Herman Cain Spends $36,000 In Campaign Funds To Buy His Own Books
Republican presidential candidate Herman Cain is his own biggest fan. Through Sept. 30, his campaign spent $36,511 to buy copies of books he authored, including his latest, This is Herman Cain! My Journey to the White House.
Cain said he plans to hand out the books to supporters so they can get to know him (and his terrible pizza). It probably didn't hurt that his newest book debuted over the weekend at number four on the New York Times Best Seller List (really, America?).
This is Herman Cain! was published by a division of Simon & Schuster. But the money was paid to T.H.E. New Voice Inc., which is Cain's motivational-speaking company. In fact, his campaign paid the company more than $64,000 for airfare, lodging, and supplies, in addition to the books.
The big question now is: Was this illegal? The Federal Election Commission regulates how campaign money can and can't be spent. Unfortunately, the FEC is made up of political appointees, and despite a bevy of rules designed to keep them impartial, they are still political appointees.
Now, there is some precedent here that would prevent Cain from seeing a financial windfall. The FEC lets campaigns buy candidates' books as long as they don't profit. In 2001, Arlen Specter (Remember him? Neither does anyone else!) was allowed to buy his autobiography to give to donors, as long as he didn't get any royalties or count those books for future payments. A similar issue was raised in 2004 with obstructionist bog monster Joe Lieberman.
The good-government types are asking the FEC to take a deeper look into the Cain's expenditures, which they absolutely should. Even if Cain doesn't see a single cent from the sale of those books, it probably helped him land his spot on the NYT Best Seller List. That's not exactly an incidental perk. And then there's the question of why the purchases needed to be made through a company he owns.

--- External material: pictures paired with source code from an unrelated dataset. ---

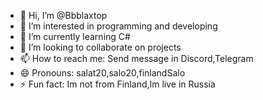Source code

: - 👋 Hi, I’m @Bbblaxtop
- 👀 I’m interested in programming and developing
- 🌱 I’m currently learning C#
- 💞️ I’m looking to collaborate on projects
- 📫 How to reach me: Send message in Discord,Telegram
- 😄 Pronouns: salat20,salo20,finlandSalo
- ⚡ Fun fact: Im not from Finland,Im live in Russia

<!---
Bbblaxtop/Bbblaxtop is a ✨ special ✨ repository because its `README.md` (this file) appears on your GitHub profile.
You can click the Preview link to take a look at your changes.
--->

Campaign finance laws are interesting, in the way that dissecting a cadaver on a hot summer day is interesting. You can learn a lot by rooting around in there, but it's not a pleasant experience. The laws tend to be malleable, and while the FEC isn't shy about smacking groups who break the rules, there's also a lot of gray areas which are routinely exploited.
Luckily, Cain is far too insane to actually be elected president.